→ PROBLEM STATEMENT: Drop every image and restate the entries below word for word.

→ ENTRIES PROVIDED:
- - -
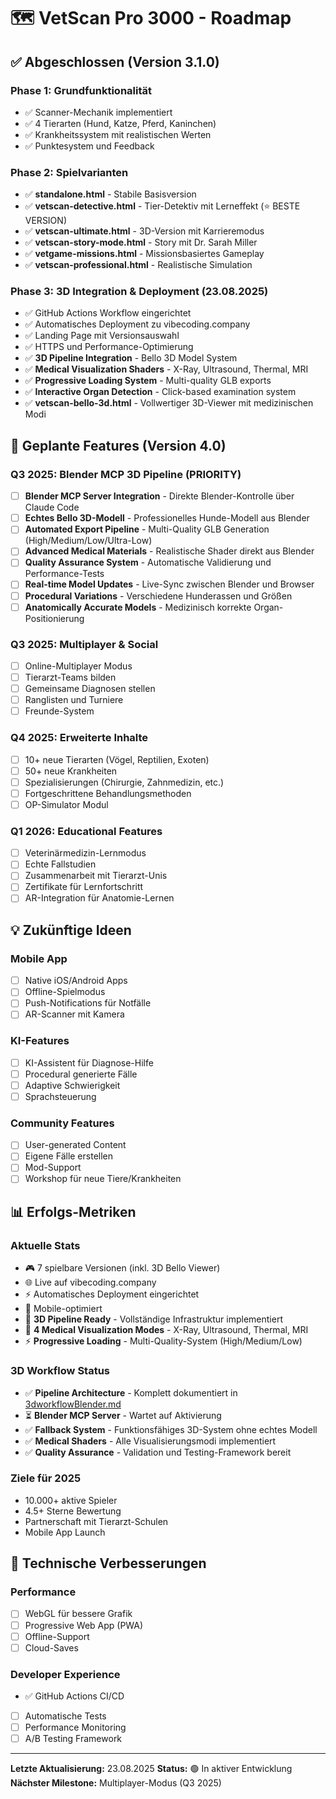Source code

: # 🗺️ VetScan Pro 3000 - Roadmap

## ✅ Abgeschlossen (Version 3.1.0)

### Phase 1: Grundfunktionalität
- ✅ Scanner-Mechanik implementiert
- ✅ 4 Tierarten (Hund, Katze, Pferd, Kaninchen)
- ✅ Krankheitssystem mit realistischen Werten
- ✅ Punktesystem und Feedback

### Phase 2: Spielvarianten
- ✅ **standalone.html** - Stabile Basisversion
- ✅ **vetscan-detective.html** - Tier-Detektiv mit Lerneffekt (⭐ BESTE VERSION)
- ✅ **vetscan-ultimate.html** - 3D-Version mit Karrieremodus
- ✅ **vetscan-story-mode.html** - Story mit Dr. Sarah Miller
- ✅ **vetgame-missions.html** - Missionsbasiertes Gameplay
- ✅ **vetscan-professional.html** - Realistische Simulation

### Phase 3: 3D Integration & Deployment (23.08.2025)
- ✅ GitHub Actions Workflow eingerichtet
- ✅ Automatisches Deployment zu vibecoding.company
- ✅ Landing Page mit Versionsauswahl
- ✅ HTTPS und Performance-Optimierung
- ✅ **3D Pipeline Integration** - Bello 3D Model System
- ✅ **Medical Visualization Shaders** - X-Ray, Ultrasound, Thermal, MRI
- ✅ **Progressive Loading System** - Multi-quality GLB exports
- ✅ **Interactive Organ Detection** - Click-based examination system
- ✅ **vetscan-bello-3d.html** - Vollwertiger 3D-Viewer mit medizinischen Modi

## 🚀 Geplante Features (Version 4.0)

### Q3 2025: Blender MCP 3D Pipeline (PRIORITY)
- [ ] **Blender MCP Server Integration** - Direkte Blender-Kontrolle über Claude Code
- [ ] **Echtes Bello 3D-Modell** - Professionelles Hunde-Modell aus Blender
- [ ] **Automated Export Pipeline** - Multi-Quality GLB Generation (High/Medium/Low/Ultra-Low)
- [ ] **Advanced Medical Materials** - Realistische Shader direkt aus Blender
- [ ] **Quality Assurance System** - Automatische Validierung und Performance-Tests
- [ ] **Real-time Model Updates** - Live-Sync zwischen Blender und Browser
- [ ] **Procedural Variations** - Verschiedene Hunderassen und Größen
- [ ] **Anatomically Accurate Models** - Medizinisch korrekte Organ-Positionierung

### Q3 2025: Multiplayer & Social  
- [ ] Online-Multiplayer Modus
- [ ] Tierarzt-Teams bilden
- [ ] Gemeinsame Diagnosen stellen
- [ ] Ranglisten und Turniere
- [ ] Freunde-System

### Q4 2025: Erweiterte Inhalte
- [ ] 10+ neue Tierarten (Vögel, Reptilien, Exoten)
- [ ] 50+ neue Krankheiten
- [ ] Spezialisierungen (Chirurgie, Zahnmedizin, etc.)
- [ ] Fortgeschrittene Behandlungsmethoden
- [ ] OP-Simulator Modul

### Q1 2026: Educational Features
- [ ] Veterinärmedizin-Lernmodus
- [ ] Echte Fallstudien
- [ ] Zusammenarbeit mit Tierarzt-Unis
- [ ] Zertifikate für Lernfortschritt
- [ ] AR-Integration für Anatomie-Lernen

## 💡 Zukünftige Ideen

### Mobile App
- [ ] Native iOS/Android Apps
- [ ] Offline-Spielmodus
- [ ] Push-Notifications für Notfälle
- [ ] AR-Scanner mit Kamera

### KI-Features
- [ ] KI-Assistent für Diagnose-Hilfe
- [ ] Procedural generierte Fälle
- [ ] Adaptive Schwierigkeit
- [ ] Sprachsteuerung

### Community Features
- [ ] User-generated Content
- [ ] Eigene Fälle erstellen
- [ ] Mod-Support
- [ ] Workshop für neue Tiere/Krankheiten

## 📊 Erfolgs-Metriken

### Aktuelle Stats
- 🎮 7 spielbare Versionen (inkl. 3D Bello Viewer)
- 🌐 Live auf vibecoding.company
- ⚡ Automatisches Deployment eingerichtet
- 📱 Mobile-optimiert
- 🎯 **3D Pipeline Ready** - Vollständige Infrastruktur implementiert
- 🔬 **4 Medical Visualization Modes** - X-Ray, Ultrasound, Thermal, MRI
- ⚡ **Progressive Loading** - Multi-Quality-System (High/Medium/Low)

### 3D Workflow Status
- ✅ **Pipeline Architecture** - Komplett dokumentiert in [3dworkflowBlender.md](./3dworkflowBlender.md)
- ⏳ **Blender MCP Server** - Wartet auf Aktivierung
- ✅ **Fallback System** - Funktionsfähiges 3D-System ohne echtes Modell
- ✅ **Medical Shaders** - Alle Visualisierungsmodi implementiert
- ✅ **Quality Assurance** - Validation und Testing-Framework bereit

### Ziele für 2025
- 10.000+ aktive Spieler
- 4.5+ Sterne Bewertung
- Partnerschaft mit Tierarzt-Schulen
- Mobile App Launch

## 🔧 Technische Verbesserungen

### Performance
- [ ] WebGL für bessere Grafik
- [ ] Progressive Web App (PWA)
- [ ] Offline-Support
- [ ] Cloud-Saves

### Developer Experience
- ✅ GitHub Actions CI/CD
- [ ] Automatische Tests
- [ ] Performance Monitoring
- [ ] A/B Testing Framework

---

**Letzte Aktualisierung:** 23.08.2025
**Status:** 🟢 In aktiver Entwicklung
**Nächster Milestone:** Multiplayer-Modus (Q3 2025)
- - -
→ EXERCISE OUTPUT:
Source code

: # 🗺️ VetScan Pro 3000 - Roadmap

## ✅ Abgeschlossen (Version 3.1.0)

### Phase 1: Grundfunktionalität
- ✅ Scanner-Mechanik implementiert
- ✅ 4 Tierarten (Hund, Katze, Pferd, Kaninchen)
- ✅ Krankheitssystem mit realistischen Werten
- ✅ Punktesystem und Feedback

### Phase 2: Spielvarianten
- ✅ **standalone.html** - Stabile Basisversion
- ✅ **vetscan-detective.html** - Tier-Detektiv mit Lerneffekt (⭐ BESTE VERSION)
- ✅ **vetscan-ultimate.html** - 3D-Version mit Karrieremodus
- ✅ **vetscan-story-mode.html** - Story mit Dr. Sarah Miller
- ✅ **vetgame-missions.html** - Missionsbasiertes Gameplay
- ✅ **vetscan-professional.html** - Realistische Simulation

### Phase 3: 3D Integration & Deployment (23.08.2025)
- ✅ GitHub Actions Workflow eingerichtet
- ✅ Automatisches Deployment zu vibecoding.company
- ✅ Landing Page mit Versionsauswahl
- ✅ HTTPS und Performance-Optimierung
- ✅ **3D Pipeline Integration** - Bello 3D Model System
- ✅ **Medical Visualization Shaders** - X-Ray, Ultrasound, Thermal, MRI
- ✅ **Progressive Loading System** - Multi-quality GLB exports
- ✅ **Interactive Organ Detection** - Click-based examination system
- ✅ **vetscan-bello-3d.html** - Vollwertiger 3D-Viewer mit medizinischen Modi

## 🚀 Geplante Features (Version 4.0)

### Q3 2025: Blender MCP 3D Pipeline (PRIORITY)
- [ ] **Blender MCP Server Integration** - Direkte Blender-Kontrolle über Claude Code
- [ ] **Echtes Bello 3D-Modell** - Professionelles Hunde-Modell aus Blender
- [ ] **Automated Export Pipeline** - Multi-Quality GLB Generation (High/Medium/Low/Ultra-Low)
- [ ] **Advanced Medical Materials** - Realistische Shader direkt aus Blender
- [ ] **Quality Assurance System** - Automatische Validierung und Performance-Tests
- [ ] **Real-time Model Updates** - Live-Sync zwischen Blender und Browser
- [ ] **Procedural Variations** - Verschiedene Hunderassen und Größen
- [ ] **Anatomically Accurate Models** - Medizinisch korrekte Organ-Positionierung

### Q3 2025: Multiplayer & Social  
- [ ] Online-Multiplayer Modus
- [ ] Tierarzt-Teams bilden
- [ ] Gemeinsame Diagnosen stellen
- [ ] Ranglisten und Turniere
- [ ] Freunde-System

### Q4 2025: Erweiterte Inhalte
- [ ] 10+ neue Tierarten (Vögel, Reptilien, Exoten)
- [ ] 50+ neue Krankheiten
- [ ] Spezialisierungen (Chirurgie, Zahnmedizin, etc.)
- [ ] Fortgeschrittene Behandlungsmethoden
- [ ] OP-Simulator Modul

### Q1 2026: Educational Features
- [ ] Veterinärmedizin-Lernmodus
- [ ] Echte Fallstudien
- [ ] Zusammenarbeit mit Tierarzt-Unis
- [ ] Zertifikate für Lernfortschritt
- [ ] AR-Integration für Anatomie-Lernen

## 💡 Zukünftige Ideen

### Mobile App
- [ ] Native iOS/Android Apps
- [ ] Offline-Spielmodus
- [ ] Push-Notifications für Notfälle
- [ ] AR-Scanner mit Kamera

### KI-Features
- [ ] KI-Assistent für Diagnose-Hilfe
- [ ] Procedural generierte Fälle
- [ ] Adaptive Schwierigkeit
- [ ] Sprachsteuerung

### Community Features
- [ ] User-generated Content
- [ ] Eigene Fälle erstellen
- [ ] Mod-Support
- [ ] Workshop für neue Tiere/Krankheiten

## 📊 Erfolgs-Metriken

### Aktuelle Stats
- 🎮 7 spielbare Versionen (inkl. 3D Bello Viewer)
- 🌐 Live auf vibecoding.company
- ⚡ Automatisches Deployment eingerichtet
- 📱 Mobile-optimiert
- 🎯 **3D Pipeline Ready** - Vollständige Infrastruktur implementiert
- 🔬 **4 Medical Visualization Modes** - X-Ray, Ultrasound, Thermal, MRI
- ⚡ **Progressive Loading** - Multi-Quality-System (High/Medium/Low)

### 3D Workflow Status
- ✅ **Pipeline Architecture** - Komplett dokumentiert in [3dworkflowBlender.md](./3dworkflowBlender.md)
- ⏳ **Blender MCP Server** - Wartet auf Aktivierung
- ✅ **Fallback System** - Funktionsfähiges 3D-System ohne echtes Modell
- ✅ **Medical Shaders** - Alle Visualisierungsmodi implementiert
- ✅ **Quality Assurance** - Validation und Testing-Framework bereit

### Ziele für 2025
- 10.000+ aktive Spieler
- 4.5+ Sterne Bewertung
- Partnerschaft mit Tierarzt-Schulen
- Mobile App Launch

## 🔧 Technische Verbesserungen

### Performance
- [ ] WebGL für bessere Grafik
- [ ] Progressive Web App (PWA)
- [ ] Offline-Support
- [ ] Cloud-Saves

### Developer Experience
- ✅ GitHub Actions CI/CD
- [ ] Automatische Tests
- [ ] Performance Monitoring
- [ ] A/B Testing Framework

---

**Letzte Aktualisierung:** 23.08.2025
**Status:** 🟢 In aktiver Entwicklung
**Nächster Milestone:** Multiplayer-Modus (Q3 2025)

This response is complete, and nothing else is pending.